The most likely outcome is a national unity government led by Gantz, which would include elements of Likud that decide to abandon the severely weakened Netanyahu, as well as a constellation of other parties including Lieberman's Yisrael Beitenu and possibly center-left Labor. Lieberman would probably demand the defense ministry and key policy concessions to bless this government. It would be a motley bunch—leftists and right wingers, hawks and doves, free marketeers and union bosses. But it would be a majority, and that's all Gantz needs.
Netanyahu is not going down without a fight. His singular goal is staying prime minister, and it's not just about lust for power. Being prime minister may shield him from the judicial proceedings against him (though it's never been tested before); if he is a mere member of parliament or minister, he has no such hope. Netanyahu said he would be willing to unite with Gantz's Blue and White party on the condition that he remains prime minister, even if it's just a rotation. In exchange, Netanyahu would need to give Blue and White the keys to the kingdom: deciding foreign policy and the budget, and all the perks of office. But even that's a tough sell for Blue and White, whose members have spent the last nine months campaigning against him and holding him up as the exemplar of what's wrong with Israeli politics today. Lieberman will also work to undermine this particular outcome, as it would mean he could be cut out of government (Likud + Blue and White have enough seats between them to form a coalition on their own).
There is also a small chance that we don't end up with a unity government at all—that Netanyahu is able to convince Yisrael Beitenu to join his right-religious coalition by offering many more concessions and jettisoning one of the more extreme religious parties to appease Lieberman. That's a very long shot at this point, but after more than a decade power, Bibi is a hard man to write off completely. In all likelihood though, last week's election results spell the end of the Netanyahu era of Israeli politics.
The one thing to read about it:
Avigdor Lieberman, a former bar bouncer from Moldova, just became the most important politician in Israel—his party's eight seats in parliament will likely be critical in whatever coalition eventually manages to take power. But while the politics playing out in Israel the next few weeks will be fascinating, they pale in comparison to the up-again, down-again relationship between Netanyahu and Lieberman. Read this piece
to understand why.
The one major misconception about it:
That Bibi's impact on Israeli politics is finished. Yes, he may be out of office and potentially on trial. But his legacy—everything from extremely hawkish views on Iran to expansion of settlements to a booming Israeli economy—will long outlast him, even with a Blue and White-led government.
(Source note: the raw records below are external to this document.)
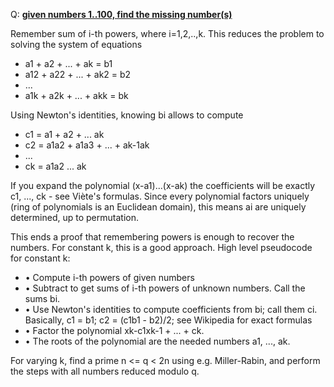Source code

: Q: [**given numbers 1..100, find the missing number(s)**](http://stackoverflow.com/questions/3492302/easy-interview-question-got-harder-given-numbers-1-100-find-the-missing-numbe?rq=1)

Remember sum of i-th powers, where i=1,2,..,k. This reduces the problem to solving the system of equations

-  a1 + a2 + ... + ak = b1
-  a12 + a22 + ... + ak2 = b2
-  ...
-  a1k + a2k + ... + akk = bk

Using Newton's identities, knowing bi allows to compute

- c1 = a1 + a2 + ... ak
- c2 = a1a2 + a1a3 + ... + ak-1ak
- ...
- ck = a1a2 ... ak

If you expand the polynomial (x-a1)...(x-ak) the coefficients will be exactly c1, ..., ck - see Viète's formulas. 
Since every polynomial factors uniquely (ring of polynomials is an Euclidean domain), this means ai are uniquely determined,
up to permutation.

This ends a proof that remembering powers is enough to recover the numbers. For constant k, this is a good approach.
High level pseudocode for constant k:

- •	Compute i-th powers of given numbers
- •	Subtract to get sums of i-th powers of unknown numbers. Call the sums bi.
- •	Use Newton's identities to compute coefficients from bi; call them ci. Basically, c1 = b1; c2 = (c1b1 - b2)/2; 
  see Wikipedia for exact formulas
- •	Factor the polynomial xk-c1xk-1 + ... + ck.
- •	The roots of the polynomial are the needed numbers a1, ..., ak.

For varying k, find a prime n <= q < 2n using e.g. Miller-Rabin, and perform the steps with all numbers reduced modulo q.
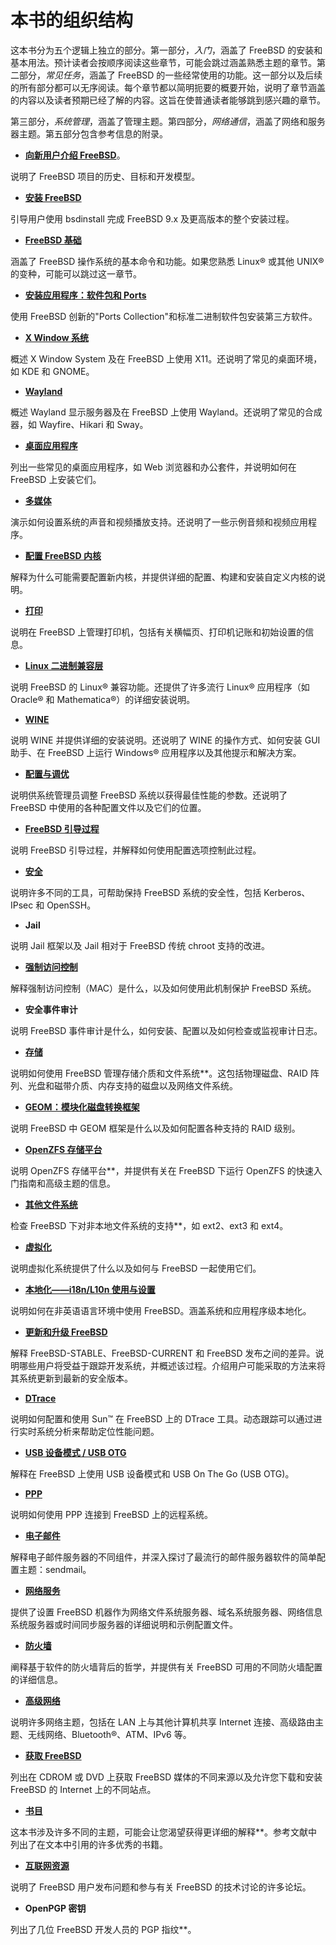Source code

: # 本书的组织结构

这本书分为五个逻辑上独立的部分。第一部分，_入门_，涵盖了 FreeBSD 的安装和基本用法。预计读者会按顺序阅读这些章节，可能会跳过涵盖熟悉主题的章节。第二部分，_常见任务_，涵盖了 FreeBSD 的一些经常使用的功能。这一部分以及后续的所有部分都可以无序阅读。每个章节都以简明扼要的概要开始，说明了章节涵盖的内容以及读者预期已经了解的内容。这旨在使普通读者能够跳到感兴趣的章节。

第三部分，_系统管理_，涵盖了管理主题。第四部分，_网络通信_，涵盖了网络和服务器主题。第五部分包含参考信息的附录。

- **[向新用户介绍 FreeBSD](https://docs.freebsd.org/en/books/handbook/book/#introduction)**。

说明了 FreeBSD 项目的历史、目标和开发模型。

- **[安装 FreeBSD](https://docs.freebsd.org/en/books/handbook/book/#bsdinstall)**

引导用户使用 bsdinstall 完成 FreeBSD 9.x 及更高版本的整个安装过程。

- **[FreeBSD 基础](https://docs.freebsd.org/en/books/handbook/book/#basics)**

涵盖了 FreeBSD 操作系统的基本命令和功能。如果您熟悉 Linux® 或其他 UNIX® 的变种，可能可以跳过这一章节。

- **[安装应用程序：软件包和 Ports](https://docs.freebsd.org/en/books/handbook/book/#ports)**

使用 FreeBSD 创新的"Ports Collection"和标准二进制软件包安装第三方软件。

- **[X Window 系统](https://docs.freebsd.org/en/books/handbook/book/#x11)**

概述 X Window System 及在 FreeBSD 上使用 X11。还说明了常见的桌面环境，如 KDE 和 GNOME。

- **[Wayland](https://docs.freebsd.org/en/books/handbook/book/#wayland)**

概述 Wayland 显示服务器及在 FreeBSD 上使用 Wayland。还说明了常见的合成器，如 Wayfire、Hikari 和 Sway。

- **[桌面应用程序](https://docs.freebsd.org/en/books/handbook/book/#desktop)**

列出一些常见的桌面应用程序，如 Web 浏览器和办公套件，并说明如何在 FreeBSD 上安装它们。

- **[多媒体](https://docs.freebsd.org/en/books/handbook/book/#multimedia)**

演示如何设置系统的声音和视频播放支持。还说明了一些示例音频和视频应用程序。

- **[配置 FreeBSD 内核](https://docs.freebsd.org/en/books/handbook/book/#kernelconfig)**

解释为什么可能需要配置新内核，并提供详细的配置、构建和安装自定义内核的说明。

- **[打印](https://docs.freebsd.org/en/books/handbook/book/#printing)**

说明在 FreeBSD 上管理打印机，包括有关横幅页、打印机记账和初始设置的信息。

- **[Linux 二进制兼容层](https://docs.freebsd.org/en/books/handbook/book/#linuxemu)**

说明 FreeBSD 的 Linux® 兼容功能。还提供了许多流行 Linux® 应用程序（如 Oracle® 和 Mathematica®）的详细安装说明。

- **[WINE](https://docs.freebsd.org/en/books/handbook/book/#wine)**

说明 WINE 并提供详细的安装说明。还说明了 WINE 的操作方式、如何安装 GUI 助手、在 FreeBSD 上运行 Windows® 应用程序以及其他提示和解决方案。

- **[配置与调优](https://docs.freebsd.org/en/books/handbook/book/#config-tuning)**

说明供系统管理员调整 FreeBSD 系统以获得最佳性能的参数。还说明了 FreeBSD 中使用的各种配置文件以及它们的位置。

- **[FreeBSD 引导过程](https://docs.freebsd.org/en/books/handbook/book/#boot)**

说明 FreeBSD 引导过程，并解释如何使用配置选项控制此过程。

- **[安全](https://docs.freebsd.org/en/books/handbook/book/#security)**

说明许多不同的工具，可帮助保持 FreeBSD 系统的安全性，包括 Kerberos、IPsec 和 OpenSSH。

- **Jail**

说明 Jail 框架以及 Jail 相对于 FreeBSD 传统 chroot 支持的改进。

- **[强制访问控制](https://docs.freebsd.org/en/books/handbook/book/#mac)**

解释强制访问控制（MAC）是什么，以及如何使用此机制保护 FreeBSD 系统。

- **安全事件审计**

说明 FreeBSD 事件审计是什么，如何安装、配置以及如何检查或监视审计日志。

- **[存储](https://docs.freebsd.org/en/books/handbook/book/#disks)**

说明如何使用 FreeBSD 管理存储介质和文件系统**。这包括物理磁盘、RAID 阵列、光盘和磁带介质、内存支持的磁盘以及网络文件系统。

- **[GEOM：模块化磁盘转换框架](https://docs.freebsd.org/en/books/handbook/book/#geom)**

说明 FreeBSD 中 GEOM 框架是什么以及如何配置各种支持的 RAID 级别。

- **[OpenZFS 存储平台](https://docs.freebsd.org/en/books/handbook/book/#zfs)**

说明 OpenZFS 存储平台**，并提供有关在 FreeBSD 下运行 OpenZFS 的快速入门指南和高级主题的信息。

- **[其他文件系统](https://docs.freebsd.org/en/books/handbook/book/#filesystems)**

检查 FreeBSD 下对非本地文件系统的支持**，如 ext2、ext3 和 ext4。

- **[虚拟化](https://docs.freebsd.org/en/books/handbook/book/#virtualization)**

说明虚拟化系统提供了什么以及如何与 FreeBSD 一起使用它们。

- **[本地化——i18n/L10n 使用与设置](https://docs.freebsd.org/en/books/handbook/book/#l10n)**

说明如何在非英语语言环境中使用 FreeBSD。涵盖系统和应用程序级本地化。

- **[更新和升级 FreeBSD](https://docs.freebsd.org/en/books/handbook/book/#updating-upgrading)**

解释 FreeBSD-STABLE、FreeBSD-CURRENT 和 FreeBSD 发布之间的差异。说明哪些用户将受益于跟踪开发系统，并概述该过程。介绍用户可能采取的方法来将其系统更新到最新的安全版本。

- **[DTrace](https://docs.freebsd.org/en/books/handbook/book/#dtrace)**

说明如何配置和使用 Sun™ 在 FreeBSD 上的 DTrace 工具。动态跟踪可以通过进行实时系统分析来帮助定位性能问题。

- **[USB 设备模式 / USB OTG](https://docs.freebsd.org/en/books/handbook/book/#preface-overview:~:text=time%20system%20analysis.-,USB%20Device%20Mode%20/%20USB%20OTG,-Explains%20the%20use)**

解释在 FreeBSD 上使用 USB 设备模式和 USB On The Go (USB OTG)。

- **[PPP](https://docs.freebsd.org/en/books/handbook/book/#ppp-and-slip)**

说明如何使用 PPP 连接到 FreeBSD 上的远程系统。

- **[电子邮件](https://docs.freebsd.org/en/books/handbook/book/#mail)**

解释电子邮件服务器的不同组件，并深入探讨了最流行的邮件服务器软件的简单配置主题：sendmail。

- **[网络服务](https://docs.freebsd.org/en/books/handbook/book/#network-servers)**

提供了设置 FreeBSD 机器作为网络文件系统服务器、域名系统服务器、网络信息系统服务器或时间同步服务器的详细说明和示例配置文件。

- **[防火墙](https://docs.freebsd.org/en/books/handbook/book/#firewalls)**
  
阐释基于软件的防火墙背后的哲学，并提供有关 FreeBSD 可用的不同防火墙配置的详细信息。

- **[高级网络](https://docs.freebsd.org/en/books/handbook/book/#advanced-networking)**

说明许多网络主题，包括在 LAN 上与其他计算机共享 Internet 连接、高级路由主题、无线网络、Bluetooth®、ATM、IPv6 等。

- **[获取 FreeBSD](https://docs.freebsd.org/en/books/handbook/book/#mirrors)**

列出在 CDROM 或 DVD 上获取 FreeBSD 媒体的不同来源以及允许您下载和安装 FreeBSD 的 Internet 上的不同站点。

- **[书目](https://docs.freebsd.org/en/books/handbook/book/#bibliography)**

这本书涉及许多不同的主题，可能会让您渴望获得更详细的解释**。参考文献中列出了在文本中引用的许多优秀的书籍。

- **[互联网资源](https://docs.freebsd.org/en/books/handbook/book/#eresources)**

说明了 FreeBSD 用户发布问题和参与有关 FreeBSD 的技术讨论的许多论坛。

- **OpenPGP 密钥**

列出了几位 FreeBSD 开发人员的 PGP 指纹**。
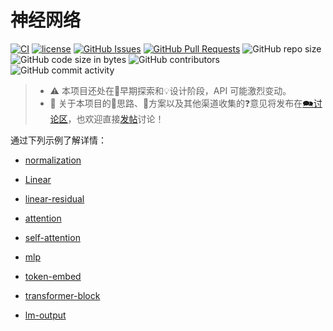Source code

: # 神经网络

[![CI](https://github.com/YdrMaster/InfiniNN/actions/workflows/build.yml/badge.svg?branch=main)](https://github.com/YdrMaster/InfiniNN/actions)
[![license](https://img.shields.io/github/license/YdrMaster/InfiniNN)](https://mit-license.org/)
[![GitHub Issues](https://img.shields.io/github/issues/YdrMaster/InfiniNN)](https://github.com/YdrMaster/InfiniNN/issues)
[![GitHub Pull Requests](https://img.shields.io/github/issues-pr/YdrMaster/InfiniNN)](https://github.com/YdrMaster/InfiniNN/pulls)
![GitHub repo size](https://img.shields.io/github/repo-size/YdrMaster/InfiniNN)
![GitHub code size in bytes](https://img.shields.io/github/languages/code-size/YdrMaster/InfiniNN)
![GitHub contributors](https://img.shields.io/github/contributors/YdrMaster/InfiniNN)
![GitHub commit activity](https://img.shields.io/github/commit-activity/m/YdrMaster/InfiniNN)

> - ⚠️ 本项目还处在🚧早期探索和💡设计阶段，API 可能激烈变动。
> - 💬 关于本项目的🧠思路、📃方案以及其他渠道收集的❓意见将发布在[🗪讨论区](https://github.com/YdrMaster/InfiniNN/discussions)，也欢迎直接[发帖](https://github.com/YdrMaster/InfiniNN/discussions/new/choose)讨论！

通过下列示例了解详情：

- [normalization](/nn/src/normalization.rs)
- [Linear](/nn/src/linear.rs)
- [linear-residual](/nn/src/linear_residual.rs)
- [attention](/nn/src/attention.rs)
- [self-attention](/nn/src/self_attn.rs)
- [mlp](/nn/src/mlp.rs)

- [token-embed](/nn/src/token_embed.rs)
- [transformer-block](/nn/src/transformer_blk.rs)
- [lm-output](/nn/src/lm_output.rs)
The one thing to say about it at a dinner party:
Politics in Israel used to be about left vs. right, especially in regards to the Palestinian issue. Now politics has become about secular vs. religious. And the biggest loser of this paradigm shift is … the Palestinians. As always.
The one thing to avoid saying about it:
First Erdogan, then Bibi. If you're going to rerun elections, it helps not to live in an actual democracy.